It's a little bit hard to tell just from the output here, but there is some additional information in our print statements, which are still going to the terminal and showing the location of every pixel we're coloring in. Let's take a careful look:
...
(36, 98)
(37, 99)
(37, 99)
(36, 98)
(36, 98)
(37, 99)
...
Wait, there's a lot of repetition here! And we can also see this repetition in the following visualization, which briefly flashes each pixel in red as we're coloring it (notice how the pixels on the edges of the colored-in region, whose color we've already changed, are being repeatedly colored in):
So now we've seen this in two different ways, but this is perhaps still a confusing issue to encounter.

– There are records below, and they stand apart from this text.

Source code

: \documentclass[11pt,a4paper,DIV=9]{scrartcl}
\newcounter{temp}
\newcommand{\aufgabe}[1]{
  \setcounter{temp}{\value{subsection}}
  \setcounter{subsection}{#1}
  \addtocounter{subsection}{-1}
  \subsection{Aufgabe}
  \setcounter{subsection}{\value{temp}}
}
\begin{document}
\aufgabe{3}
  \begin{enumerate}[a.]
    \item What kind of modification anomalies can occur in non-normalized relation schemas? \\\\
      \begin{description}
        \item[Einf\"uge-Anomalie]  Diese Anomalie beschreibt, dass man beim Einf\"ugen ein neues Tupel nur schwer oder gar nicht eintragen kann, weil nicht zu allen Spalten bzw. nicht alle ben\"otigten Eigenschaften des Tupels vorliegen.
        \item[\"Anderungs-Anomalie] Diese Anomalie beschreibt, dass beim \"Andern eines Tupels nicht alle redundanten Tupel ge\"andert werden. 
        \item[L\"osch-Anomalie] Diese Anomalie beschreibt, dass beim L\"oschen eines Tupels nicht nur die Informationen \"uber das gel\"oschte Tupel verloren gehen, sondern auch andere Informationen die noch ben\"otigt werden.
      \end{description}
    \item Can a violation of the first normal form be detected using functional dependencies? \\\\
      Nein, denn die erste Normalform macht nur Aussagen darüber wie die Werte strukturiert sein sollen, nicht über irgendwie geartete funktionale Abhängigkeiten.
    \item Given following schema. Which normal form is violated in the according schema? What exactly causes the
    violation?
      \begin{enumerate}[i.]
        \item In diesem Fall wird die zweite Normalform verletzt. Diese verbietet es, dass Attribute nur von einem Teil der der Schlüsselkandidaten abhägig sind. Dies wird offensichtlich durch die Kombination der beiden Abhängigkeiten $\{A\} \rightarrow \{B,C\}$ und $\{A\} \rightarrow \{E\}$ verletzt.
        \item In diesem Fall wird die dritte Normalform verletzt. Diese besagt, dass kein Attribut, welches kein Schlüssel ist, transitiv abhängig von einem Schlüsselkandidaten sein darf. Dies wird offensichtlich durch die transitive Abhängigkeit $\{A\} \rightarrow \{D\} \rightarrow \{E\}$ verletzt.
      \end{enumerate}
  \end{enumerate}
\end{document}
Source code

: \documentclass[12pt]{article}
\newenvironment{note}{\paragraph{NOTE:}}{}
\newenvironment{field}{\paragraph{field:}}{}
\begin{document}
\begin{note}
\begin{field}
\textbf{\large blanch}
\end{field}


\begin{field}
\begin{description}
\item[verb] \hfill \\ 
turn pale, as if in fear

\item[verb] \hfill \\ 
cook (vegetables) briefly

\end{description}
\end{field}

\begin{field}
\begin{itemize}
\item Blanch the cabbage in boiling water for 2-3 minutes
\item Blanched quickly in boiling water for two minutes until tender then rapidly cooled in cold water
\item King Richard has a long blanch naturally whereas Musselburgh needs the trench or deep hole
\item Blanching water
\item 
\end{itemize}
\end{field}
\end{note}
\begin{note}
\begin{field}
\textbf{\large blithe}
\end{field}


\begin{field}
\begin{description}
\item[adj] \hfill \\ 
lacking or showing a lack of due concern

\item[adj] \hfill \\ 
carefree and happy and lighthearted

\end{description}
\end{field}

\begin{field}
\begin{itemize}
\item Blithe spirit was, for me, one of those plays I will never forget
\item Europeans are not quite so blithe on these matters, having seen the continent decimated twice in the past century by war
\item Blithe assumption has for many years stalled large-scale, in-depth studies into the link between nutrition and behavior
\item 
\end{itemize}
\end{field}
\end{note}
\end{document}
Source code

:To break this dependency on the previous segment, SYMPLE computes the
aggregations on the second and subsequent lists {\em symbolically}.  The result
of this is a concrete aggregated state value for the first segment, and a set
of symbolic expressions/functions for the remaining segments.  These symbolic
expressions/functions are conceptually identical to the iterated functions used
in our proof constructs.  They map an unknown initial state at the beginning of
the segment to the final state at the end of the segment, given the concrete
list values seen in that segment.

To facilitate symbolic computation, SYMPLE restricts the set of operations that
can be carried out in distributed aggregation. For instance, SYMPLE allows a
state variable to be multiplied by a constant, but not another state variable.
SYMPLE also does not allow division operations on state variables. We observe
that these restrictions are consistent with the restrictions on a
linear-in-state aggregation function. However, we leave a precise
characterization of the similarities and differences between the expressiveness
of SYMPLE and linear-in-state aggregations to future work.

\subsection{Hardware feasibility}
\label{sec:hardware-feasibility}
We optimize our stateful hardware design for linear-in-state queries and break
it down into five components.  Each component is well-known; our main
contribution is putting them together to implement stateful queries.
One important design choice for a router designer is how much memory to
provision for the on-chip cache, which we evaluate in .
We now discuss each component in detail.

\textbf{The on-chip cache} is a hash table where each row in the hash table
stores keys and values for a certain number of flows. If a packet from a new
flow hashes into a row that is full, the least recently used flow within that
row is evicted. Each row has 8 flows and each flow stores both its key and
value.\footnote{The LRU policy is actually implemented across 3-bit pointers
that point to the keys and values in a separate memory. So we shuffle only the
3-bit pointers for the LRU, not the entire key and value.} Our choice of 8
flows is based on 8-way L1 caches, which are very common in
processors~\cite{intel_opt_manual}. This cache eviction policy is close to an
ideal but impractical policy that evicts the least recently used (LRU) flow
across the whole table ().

Why is our code as written trying to color in the same spot repeatedly? When we come back to a pixel we've already colored in, shouldn't its color now be different from the original pixel's color, and, thus, shouldn't we avoid coloring it in again through the following check?
for neighbor in get_neighbors(this_cell):
if get_pixel(image, *neighbor) == original_color:
to_color.append(neighbor)
Take a moment to think about this and see if you can figure out why the code end up coloring in the same cells multiple times, before continuing on.
Show/Hide Explanation
The complication here has to do with the fact that we end up adding locations to the agenda multiple times before we color them in.
Let's look more closely at what we're doing.
We start with the location we clicked on the agenda.
Then we pull that location off the agenda, color it in, and add its neighbors to the agenda. In so doing, we've now added each location that is one step away from the starting location to the agenda. We're working through the agenda in the same order we added things to the agenda, so we'll color in each of those pixels and add their neighbors.
But here is where we can first notice the issue: some of those locations we've just added to the agenda were neighbors of multiple of the locations we've already colored in! For example, the pixel to the upper-right of the original location is a neighbor of both the pixel to the right of the original location and the pixel above the original location, so it will be added to the agenda twice before coloring it in!
We end up adding pixels within 2 steps of the original pixel to the agenda twice, before we've been able to color them at all. And those within 3 steps, more than twice! And, in fact, as we get farther and farther away from the original pixel, there are more and more paths through the pixel grid that can reach the pixel we're adding to the agenda, and we'll add it to the agenda once for each such path. The number of paths grow explosively, so our agenda does too. This program won't just be slow, and we can't just go get a sandwich and come back and hope it will be done; it will take longer than the lifetime of the universe for this to finish, even on this small 100x100 image.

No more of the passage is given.